Il a été jugé que la décision de licenciement sanctionnait des agissements fautifs matériellement établis, qu’elle ne constituait pas une mesure de représailles suite à des signalements de dysfonctionnement. Dès lors, aucun manquement de l’employeur à son obligation d’exécuter de bonne foi le contrat de travail ne peut être ici retenu.
De même, aucun élément ne permet de retenir que la décision de licencier, justifiée par des éléments objectifs se rapportant au comportement du salarié, aurait été prise en considération de l’accident du travail du 18 mars 2021 et de l’arrêt de travail consécutif. Dès lors, aucun manquement de l’employeur à son obligation d’exécuter de bonne foi le contrat de travail ne peut être ici retenu.

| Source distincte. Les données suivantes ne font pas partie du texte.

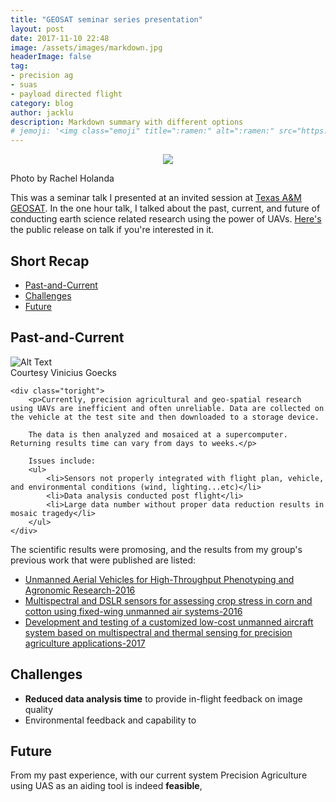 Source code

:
 ```yaml
---
title: "GEOSAT seminar series presentation"
layout: post
date: 2017-11-10 22:48
image: /assets/images/markdown.jpg
headerImage: false
tag:
- precision ag
- suas
- payload directed flight
category: blog
author: jacklu
description: Markdown summary with different options
# jemoji: '<img class="emoji" title=":ramen:" alt=":ramen:" src="https://assets.github.com/images/icons/emoji/unicode/1f35c.png" height="20" width="20" align="absmiddle">'
---
```

<p align="center">
  <img src="http://hanhsun.github.io/assets/images/Blog/jack_geosat.jpg">
</p>
<figcaption class="caption">Photo by Rachel Holanda</figcaption>

This was a seminar talk I presented at an invited session at [Texas A&M GEOSAT](https://geosat.tamu.edu/). In the one hour talk, I talked about the past, current, and future of conducting earth science related research using the power of UAVs. [Here's](https://geosat.tamu.edu/2017/11/02/seminar-recap-jack-lu-shows-us-that-mapping-crop-development-with-multiple-simultaneously-running-autonomous-vehicles-is-no-easy-feat/) the public release on talk if you're interested in it.


## Short Recap
- [Past-and-Current](#past-n-current)
- [Challenges](#challenges)
- [Future](#future)


## Past-and-Current
<div class="side-by-side">
    <div class="toleft">
        <img class="image" src="http://hanhsun.github.io/assets/images/Blog/current.png" alt="Alt Text">
        <figcaption class="caption">Courtesy Vinicius Goecks</figcaption>
    </div>

    <div class="toright">
        <p>Currently, precision agricultural and geo-spatial research using UAVs are inefficient and often unreliable. Data are collected on the vehicle at the test site and then downloaded to a storage device.

        The data is then analyzed and mosaiced at a supercomputer. Returning results time can vary from days to weeks.</p>

        Issues include:
        <ul>
            <li>Sensors not properly integrated with flight plan, vehicle, and environmental conditions (wind, lighting...etc)</li>
            <li>Data analysis conducted post flight</li>
            <li>Large data number without proper data reduction results in mosaic tragedy</li>
        </ul>
    </div>
</div>

<div class="breaker"></div>

The scientific results were promosing, and the results from my group's previous work that were published are listed:
- [Unmanned Aerial Vehicles for High-Throughput Phenotyping and Agronomic Research-2016](http://journals.plos.org/plosone/article?id=10.1371/journal.pone.0159781)
- [Multispectral and DSLR sensors for assessing crop stress in corn and cotton using fixed-wing unmanned air systems-2016](https://www.spiedigitallibrary.org/conference-proceedings-of-spie/9866/1/Multispectral-and-DSLR-sensors-for-assessing-crop-stress-in-corn/10.1117/12.2228894.short?SSO=1)
- [Development and testing of a customized low-cost unmanned aircraft system based on multispectral and thermal sensing for precision agriculture applications-2017](http://ieeexplore.ieee.org/abstract/document/7991494/)

## Challenges
- **Reduced data analysis time** to provide in-flight feedback on image quality
- Environmental feedback and capability to

## Future
From my past experience, with our current system Precision Agriculture using UAS as an aiding tool is indeed **feasible**,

Enfin, il n’est pas établi que l’employeur n’a pas fourni au salarié tous les documents pour faire valoir ses droits auprès de Pôle emploi alors que, par courrier du 24 décembre 2021, cet organisme s’est borné à réclamer la communication de bulletins de salaire, dont il n’est ni argué, ni démontré, qu’ils n’auraient pas été remis au salarié à échéance régulière.
Sur les autres demandes
Sur le fondement des dispositions de l’article 700 du code de procédure civile, il convient de confirmer le jugement en ce qu’il a condamné la société [Adresse 5] à payer à M. [F] une indemnité de 1 500 euros destinée à couvrir les frais non compris dans les dépens qu’il a dû engager pour assurer la défense de ses intérêts et y ajoutant, de la condamner au paiement d’une indemnité de 500 euros en cause d’appel.
PAR CES MOTIFS
La cour, statuant par arrêt contradictoire mis à disposition au greffe,
Confirme le jugement déféré en ce qu’il a dit que la société [6] avait procédé à une sanction pécuniaire prohibée et en ce qu’il a condamné celle-ci à payer à M. [F] la somme de 260 euros à titre de rappel de salaire,
Confirme le jugement en ce qu’il a débouté M. [F] de sa demande d’indemnité de licenciement, de sa demande d’indemnité compensatrice de préavis (et de sa demande d’indemnité de congés payés afférente), de sa demande d’indemnité pour licenciement nul ou sans cause réelle et sérieuse et de sa demande en rappel de salaire sur mise à pied conservatoire (et de sa demande d’indemnité de congés payés afférente),
Confirme le jugement en ce qu’il a condamne la société [Adresse 5] au paiement d’une indemnité de 1 500 euros au titre des frais irrépétibles, ainsi qu’aux dépens de première instance,
Infirme le jugement pour le surplus,
Statuant à nouveau sur les points infirmés et y ajoutant :
Dit que le licenciement pour faute grave est fondé et n’encourt pas la nullité,
Condamne la société [6] à payer à M. [F] la somme de 500 euros à titre de dommage et intérêts pour manquements à l’obligation d’exécution de bonne foi du contrat de travail et à l’obligation de sécurité,
Déboute M. [F] de sa demande d’indemnité compensatrice de congés payés,
Condamne la société [Adresse 5] à payer à M. [F] la somme de 500 euros en application de l’article 700 du code de procédure civile,
Dit que les condamnations à caractère indemnitaire porteront intérêts au taux légal à compter du présent arrêt et que les autres condamnations porteront intérêts au taux légal à compter de la date de réception par l’employeur de la convocation devant le bureau de conciliation et d’orientation,
Déboute la société [6] de sa demande d’indemnité pour frais de procédure formée en cause d’appel,
Condamne la société [Adresse 5] aux dépens d’appel.